- _Activity_
The material below contains a line with "zahtevana najmanj enkrat" and a line with "Skupno število zahtevkov". Copy exactly those two lines and all lines between them.

- _Records for processing_

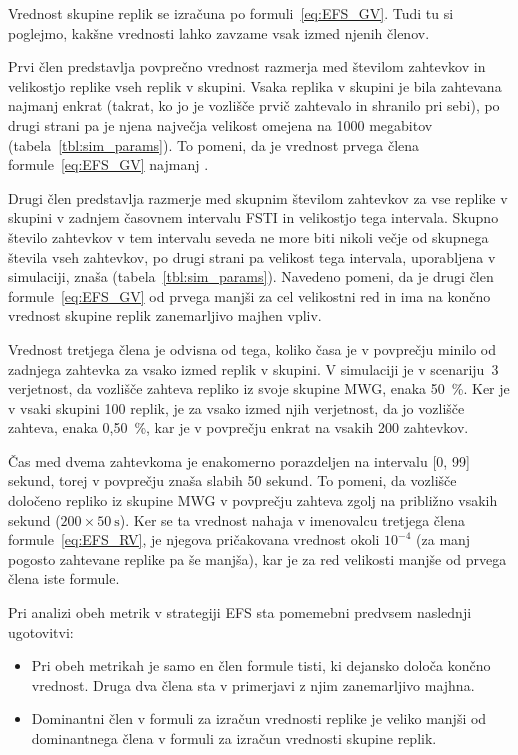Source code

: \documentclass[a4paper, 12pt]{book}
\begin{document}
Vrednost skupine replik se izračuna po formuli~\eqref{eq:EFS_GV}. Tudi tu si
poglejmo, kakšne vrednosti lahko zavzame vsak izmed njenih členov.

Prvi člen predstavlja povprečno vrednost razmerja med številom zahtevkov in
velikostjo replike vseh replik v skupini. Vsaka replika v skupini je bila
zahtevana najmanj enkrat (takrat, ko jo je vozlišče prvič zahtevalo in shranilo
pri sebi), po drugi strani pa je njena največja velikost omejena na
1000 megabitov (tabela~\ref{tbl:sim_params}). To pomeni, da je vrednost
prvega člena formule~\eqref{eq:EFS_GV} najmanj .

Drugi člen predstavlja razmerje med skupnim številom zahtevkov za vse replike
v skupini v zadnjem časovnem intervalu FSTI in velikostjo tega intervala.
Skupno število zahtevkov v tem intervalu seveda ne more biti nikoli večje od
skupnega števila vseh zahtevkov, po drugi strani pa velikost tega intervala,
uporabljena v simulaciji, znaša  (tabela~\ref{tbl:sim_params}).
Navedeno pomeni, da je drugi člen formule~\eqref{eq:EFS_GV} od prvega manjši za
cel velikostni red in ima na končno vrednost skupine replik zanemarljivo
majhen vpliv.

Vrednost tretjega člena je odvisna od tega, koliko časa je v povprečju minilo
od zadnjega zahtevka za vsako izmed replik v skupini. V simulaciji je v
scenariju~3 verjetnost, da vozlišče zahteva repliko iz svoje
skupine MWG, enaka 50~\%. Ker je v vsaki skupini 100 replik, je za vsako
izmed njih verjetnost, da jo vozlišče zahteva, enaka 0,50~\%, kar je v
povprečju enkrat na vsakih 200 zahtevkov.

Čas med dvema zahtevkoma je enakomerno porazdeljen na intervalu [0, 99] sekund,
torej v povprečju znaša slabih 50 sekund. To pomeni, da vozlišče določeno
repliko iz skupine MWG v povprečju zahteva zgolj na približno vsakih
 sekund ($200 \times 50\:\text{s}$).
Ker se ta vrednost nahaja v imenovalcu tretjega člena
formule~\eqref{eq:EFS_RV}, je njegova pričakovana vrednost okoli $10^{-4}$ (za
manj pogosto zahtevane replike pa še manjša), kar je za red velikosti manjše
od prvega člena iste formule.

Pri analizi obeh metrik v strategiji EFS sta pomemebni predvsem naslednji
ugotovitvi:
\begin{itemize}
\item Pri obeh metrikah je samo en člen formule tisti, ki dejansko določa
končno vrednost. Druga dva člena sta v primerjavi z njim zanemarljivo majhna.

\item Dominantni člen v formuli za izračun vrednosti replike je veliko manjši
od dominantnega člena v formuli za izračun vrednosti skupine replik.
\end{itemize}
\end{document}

- _Written answer_
zahtevana najmanj enkrat (takrat, ko jo je vozlišče prvič zahtevalo in shranilo
pri sebi), po drugi strani pa je njena največja velikost omejena na
1000 megabitov (tabela~\ref{tbl:sim_params}). To pomeni, da je vrednost
prvega člena formule~\eqref{eq:EFS_GV} najmanj .

Drugi člen predstavlja razmerje med skupnim številom zahtevkov za vse replike
v skupini v zadnjem časovnem intervalu FSTI in velikostjo tega intervala.
Skupno število zahtevkov v tem intervalu seveda ne more biti nikoli večje od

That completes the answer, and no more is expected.